Communiqués de presse diffusés en 2016

Destruction de plants de tomates présentant un danger pour la santé des consommateurs

 
 
Destruction de plants de tomates présentant un danger pour la santé des consommateurs

Mardi 6 décembre, sur décision du Comité opérationnel départemental anti-fraudes (CODAF), présidé par le Préfet de Mayotte, une opération de destruction de plans de tomates contaminées au diméthoate a été menée sur deux parcelles, représentant 5000 m² et une production estimée à 5 tonnes, situées au lieu-dit Mhomouhou dans la commune de Bandrélé.

Ces plants de tomates ont été arrachés et détruits grâce au concours d’agents de la CCRF, de la DAAF, de la DEAL et en présence de militaires de la gendarmerie.
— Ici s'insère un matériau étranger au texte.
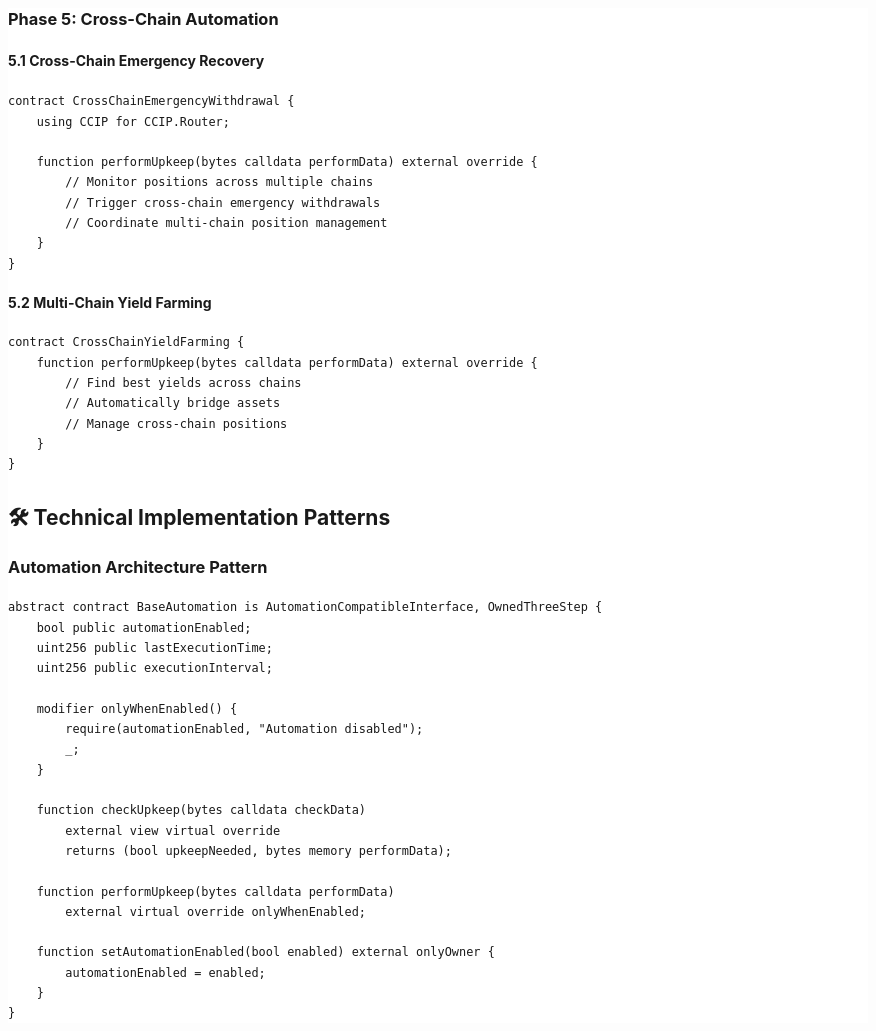 ### **Phase 5: Cross-Chain Automation**

#### **5.1 Cross-Chain Emergency Recovery**

```solidity
contract CrossChainEmergencyWithdrawal {
    using CCIP for CCIP.Router;

    function performUpkeep(bytes calldata performData) external override {
        // Monitor positions across multiple chains
        // Trigger cross-chain emergency withdrawals
        // Coordinate multi-chain position management
    }
}
```

#### **5.2 Multi-Chain Yield Farming**

```solidity
contract CrossChainYieldFarming {
    function performUpkeep(bytes calldata performData) external override {
        // Find best yields across chains
        // Automatically bridge assets
        // Manage cross-chain positions
    }
}
```

## 🛠️ **Technical Implementation Patterns**

### **Automation Architecture Pattern**

```solidity
abstract contract BaseAutomation is AutomationCompatibleInterface, OwnedThreeStep {
    bool public automationEnabled;
    uint256 public lastExecutionTime;
    uint256 public executionInterval;

    modifier onlyWhenEnabled() {
        require(automationEnabled, "Automation disabled");
        _;
    }

    function checkUpkeep(bytes calldata checkData)
        external view virtual override
        returns (bool upkeepNeeded, bytes memory performData);

    function performUpkeep(bytes calldata performData)
        external virtual override onlyWhenEnabled;

    function setAutomationEnabled(bool enabled) external onlyOwner {
        automationEnabled = enabled;
    }
}
```
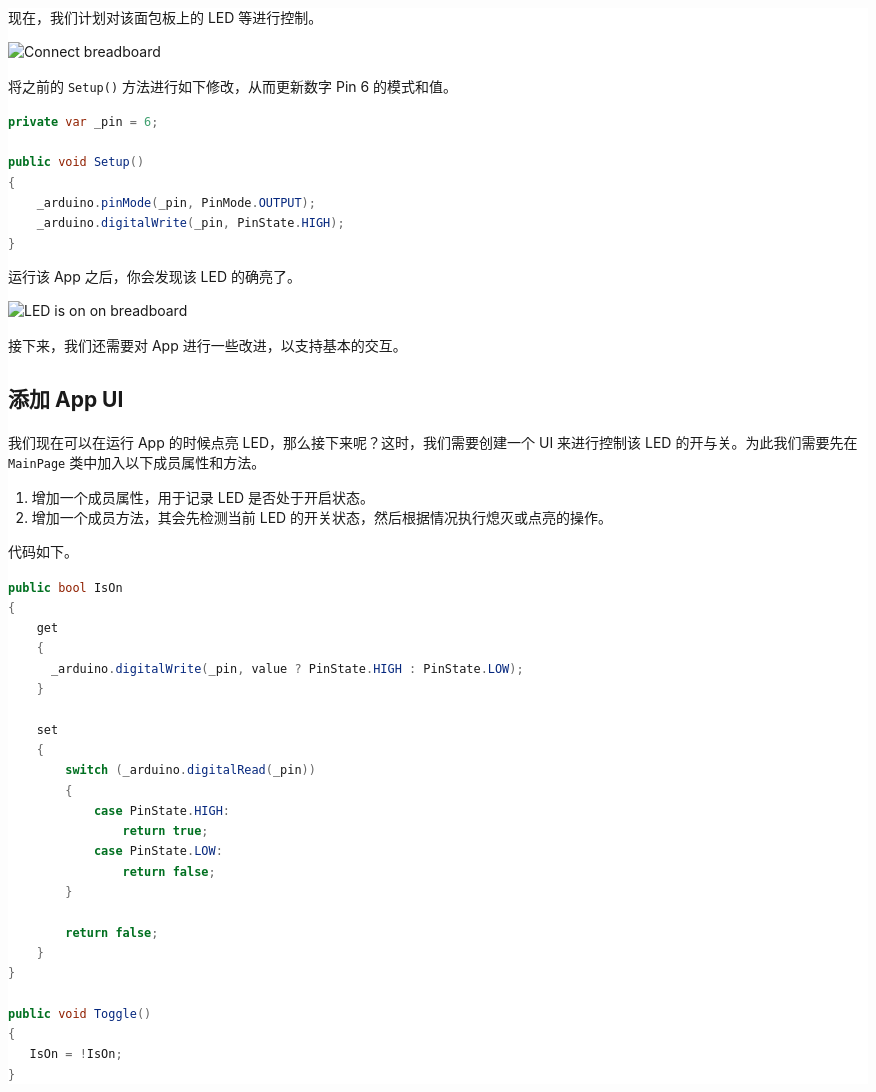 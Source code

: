 现在，我们计划对该面包板上的 LED 等进行控制。

![Connect breadboard](./images/WP_20160401_10_15_38_Pro_LI_Screen.jpg)

将之前的 `Setup()` 方法进行如下修改，从而更新数字 Pin 6 的模式和值。

```csharp
private var _pin = 6;

public void Setup()
{
    _arduino.pinMode(_pin, PinMode.OUTPUT);
    _arduino.digitalWrite(_pin, PinState.HIGH);
}
```

运行该 App 之后，你会发现该 LED 的确亮了。

![LED is on on breadboard](./images/WP_20160401_10_21_55_Pro_LI_Screen.jpg)

接下来，我们还需要对 App 进行一些改进，以支持基本的交互。

## 添加 App UI

我们现在可以在运行 App 的时候点亮 LED，那么接下来呢？这时，我们需要创建一个 UI 来进行控制该 LED 的开与关。为此我们需要先在 `MainPage` 类中加入以下成员属性和方法。

1. 增加一个成员属性，用于记录 LED 是否处于开启状态。
2. 增加一个成员方法，其会先检测当前 LED 的开关状态，然后根据情况执行熄灭或点亮的操作。

代码如下。

```csharp
public bool IsOn
{
    get
    {
      _arduino.digitalWrite(_pin, value ? PinState.HIGH : PinState.LOW);
    }

    set
    {
        switch (_arduino.digitalRead(_pin))
        {
            case PinState.HIGH:
                return true;
            case PinState.LOW:
                return false;
        }

        return false;
    }
}

public void Toggle()
{
   IsOn = !IsOn;
}
```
En effet, le Préfet de Mayotte, Frédéric Veau, avait été alerté par les services de l’État sur la qualité sanitaire de tomates produites et commercialisées à Mayotte. C’est pourquoi, dans le cadre d’un plan d’actions mis en place par le Préfet, de nombreux prélèvements de tomates tant sur les marchés que sur les parcelles de production ont été réalisés conjointement par les services de la DIECCTE (pôle Concurrence, Consommation et Répression des Fraudes) et de la DAAF.

Les dix-huit échantillons analysés par le laboratoire des fraudes à Massy, ont révélé des traces importantes d’un insecticide interdit, le diméthoate et pourtant utilisé dans certaines exploitations agricoles contre les mouches, pucerons et acariens. Si les dosages ne sont pas respectés, le diméthoate peut s’avérer très dangereux et nocif pour la santé.

Sur les prélèvements effectués, il est ressorti que:
- 22 % ne comportent pas de traces de diméthoate
- 78 % confirment la présence de diméthoate
- 55 % comportaient une présence supérieure de 500 % de la limite maximale résiduelle, exposant ainsi le consommateur à un risque aigu de maux de ventre, vomissements, vertiges et diahrrées avec un risque accru pour les populations fragiles (enfants, personnes âgées).

En parallèle, la profession agricole fait l’objet d’une information afin que les professionnels prennent la mesure des conséquences de l’utilisation de ce produit. Le CODAF va poursuivre ses actions de contrôle. Enfin, les Douanes sont sollicitées afin de procéder à des contrôles à l’importation de ce produit, qui est frauduleuse.